I cant tell you what the effects of using both of those would do.. but it just seems like overkill to me.

How were your results with the gravity though? I was looking into it..


----------



## ReelBusy (May 5, 2009)

Ryknow said:


> I cant tell you what the effects of using both of those would do.. but it just seems like overkill to me.
> 
> How were your results with the gravity though? I was looking into it..

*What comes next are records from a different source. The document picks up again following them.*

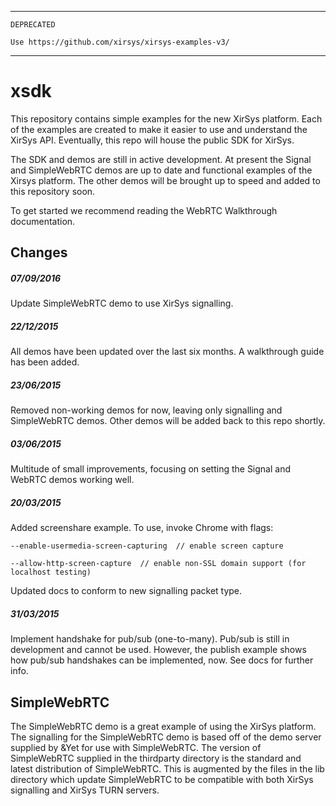 ***
```
DEPRECATED

Use https://github.com/xirsys/xirsys-examples-v3/
```
***

xsdk
====

This repository contains simple examples for the new XirSys platform.  Each of the examples are created to make it easier to use and understand the XirSys API. Eventually, this repo will house the public SDK for XirSys.

The SDK and demos are still in active development. At present the Signal and SimpleWebRTC demos are up to date and functional examples of the Xirsys platform. The other demos will be brought up to speed and added to this repository soon. 

To get started we recommend reading the WebRTC Walkthrough documentation.

Changes
-------

##### 07/09/2016
Update SimpleWebRTC demo to use XirSys signalling.

##### 22/12/2015
All demos have been updated over the last six months. A walkthrough guide has been added.

##### 23/06/2015
Removed non-working demos for now, leaving only signalling and SimpleWebRTC demos. Other demos will be added back to this repo shortly.

##### 03/06/2015
Multitude of small improvements, focusing on setting the Signal and WebRTC demos working well.

##### 20/03/2015
Added screenshare example. To use, invoke Chrome with flags:

    --enable-usermedia-screen-capturing  // enable screen capture

    --allow-http-screen-capture  // enable non-SSL domain support (for localhost testing)

Updated docs to conform to new signalling packet type.

##### 31/03/2015
Implement handshake for pub/sub (one-to-many).  Pub/sub is still in development and cannot be used. However, the publish example shows how pub/sub handshakes can be implemented, now.  See docs for further info.

SimpleWebRTC
------------

The SimpleWebRTC demo is a great example of using the XirSys platform. The signalling for the SimpleWebRTC demo is based off of the demo server supplied by &Yet for use with SimpleWebRTC. The version of SimpleWebRTC supplied in the thirdparty directory is the standard and latest distribution of SimpleWebRTC. This is augmented by the files in the lib directory which update SimpleWebRTC to be compatible with both XirSys signalling and XirSys TURN servers.
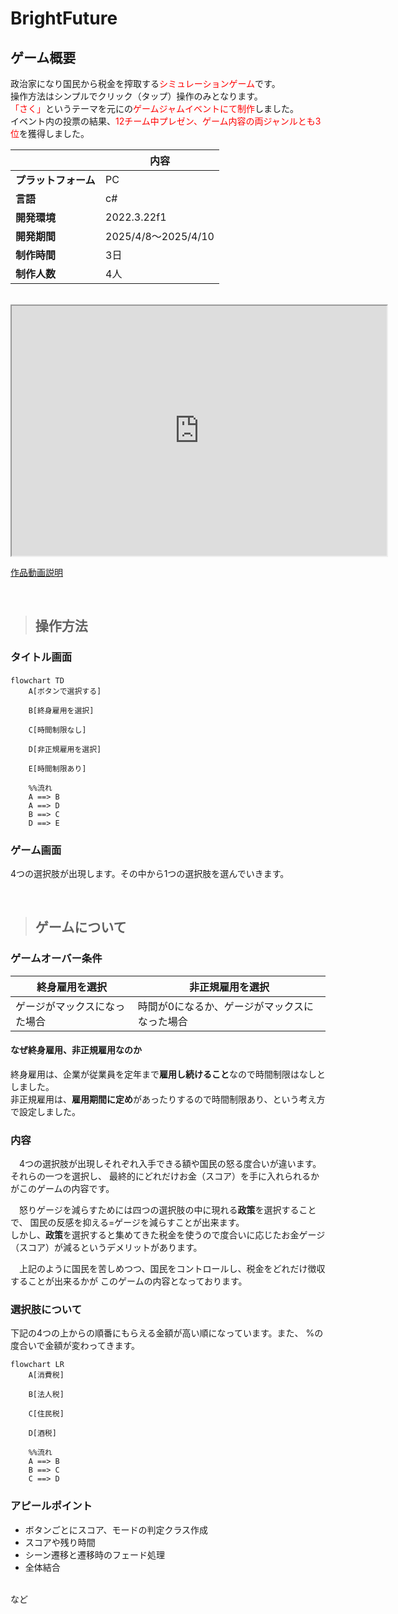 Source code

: # BrightFuture

## ゲーム概要
政治家になり国民から税金を搾取する<span style="color: red; ">シミュレーションゲーム</span>です。
<br>
操作方法はシンプルでクリック（タップ）操作のみとなります。
<br>
<span style="color: red; ">「さく」</span>というテーマを元にの<span style="color: red; ">ゲームジャムイベントにて制作</span>しました。
<br>
イベント内の投票の結果、<span style="color: red; ">12チーム中プレゼン、ゲーム内容の両ジャンルとも3位</span>を獲得しました。

||内容|
|--|--|
|**プラットフォーム**|PC|
|**言語**　　　　　　|c#|
|**開発環境**　　　　|2022.3.22f1|
|**開発期間**　　　　|2025/4/8～2025/4/10|
|**制作時間**　　　　|3日|
|**制作人数**　　　　|4人|

<br>

<div>
<iframe width="600" height="400" src="https://www.youtube.com/embed/A03Nol5yV3g"></iframe>
</div>

[作品動画説明](https://youtu.be/A03Nol5yV3g "作品説明へ")

<br>

>## 操作方法
### タイトル画面


```mermaid
flowchart TD　
    A[ボタンで選択する]

    B[終身雇用を選択] 
    
    C[時間制限なし] 
    
    D[非正規雇用を選択]

    E[時間制限あり]

    %%流れ
    A ==> B
    A ==> D
    B ==> C
    D ==> E
```

### ゲーム画面
4つの選択肢が出現します。その中から1つの選択肢を選んでいきます。

<br>

>## ゲームについて
### ゲームオーバー条件
|終身雇用を選択|非正規雇用を選択|
|--|--|
|ゲージがマックスになった場合|時間が0になるか、ゲージがマックスになった場合|

#### なぜ終身雇用、非正規雇用なのか
終身雇用は、企業が従業員を定年まで**雇用し続けること**なので時間制限はなしとしました。
<br>
非正規雇用は、**雇用期間に定め**があったりするので時間制限あり、という考え方で設定しました。

### 内容
&emsp;4つの選択肢が出現しそれぞれ入手できる額や国民の怒る度合いが違います。それらの一つを選択し、
最終的にどれだけお金（スコア）を手に入れられるかがこのゲームの内容です。

&emsp;怒りゲージを減らすためには四つの選択肢の中に現れる**政策**を選択することで、
国民の反感を抑える=ゲージを減らすことが出来ます。
<br>
しかし、**政策**を選択すると集めてきた税金を使うので度合いに応じたお金ゲージ（スコア）が減るというデメリットがあります。

&emsp;上記のように国民を苦しめつつ、国民をコントロールし、税金をどれだけ徴収することが出来るかが
このゲームの内容となっております。


### 選択肢について
下記の4つの上からの順番にもらえる金額が高い順になっています。また、
%の度合いで金額が変わってきます。

```mermaid
flowchart LR
    A[消費税]

    B[法人税] 
    
    C[住民税] 
    
    D[酒税]

    %%流れ
    A ==> B
    B ==> C
    C ==> D
```

### アピールポイント
- ボタンごとにスコア、モードの判定クラス作成
- スコアや残り時間
- シーン遷移と遷移時のフェード処理
- 全体結合
<br>
など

Just go with Molasses. Same results, bigger thicker buds with a sweeter taste and saves loads of money. It's all about the sugar and carbs for the plant.


----------



## SayWord (May 5, 2009)

dont listen to that dummy. gravity is made from a kelp extract and is definately not molasses. the gravity straight up made my buds explode with growth. literally. but it burnt the shit out of one of my plants. i have about 2 zones of brown bud  boneman had great success with it at half strength, so thats what im doin now.


----------



## capman (May 11, 2009)

i use the advanced line also and on an 8 week cycle i use the gravity for the last 2 weeks at full strength along with the overdrive connoissuer hygrozyme carboload liquid karma calmag plus and GH kool bloom and i have great results. Using the gravity and overdrive togeather i get a last good push of sweeling and hardening.


----------



## her.moore (May 12, 2009)

how much molasses per gallon to use?


----------



## SayWord (May 12, 2009)

nice info capman. are u in soil? 

i use about 1 tableespoon of molasses per gallon


----------



## mrshark (May 13, 2009)

i use a half bottle of molasses per 5 gallon
and my plants love it.
do it every other feeding
i would say i have fed them 4 bottles of molasses so far started it on first day of flowering cycle half bottle per 5 gallons of nutes i only nute once a week tho
soil grow


----------



## capman (May 13, 2009)

No i run all aeroponics. I do use some other products too but that is just what i call my base feeding program. I do have a few soil plants just for fun but i just take the water out of one of my res and feed it to my plants in soil


----------



## capman (May 13, 2009)

Another good product that is good and comparaple to the gravity is a product called duce duce. it is 0-0-22 ( hence the name duce duce) i forget who makes it i think its by one of the humboldt products.


----------



## Properlike (Aug 14, 2009)

i think it could be a good idea since I have used both I have to say tho your logic in using it when you use it is a bit skewed. From my experience overdrive and gravity will extend flowering easily another two weeks....i would hit it with just one or two applications of overdrive then switch over to just one or two applications of gravity all in the same week- that being week 6.


----------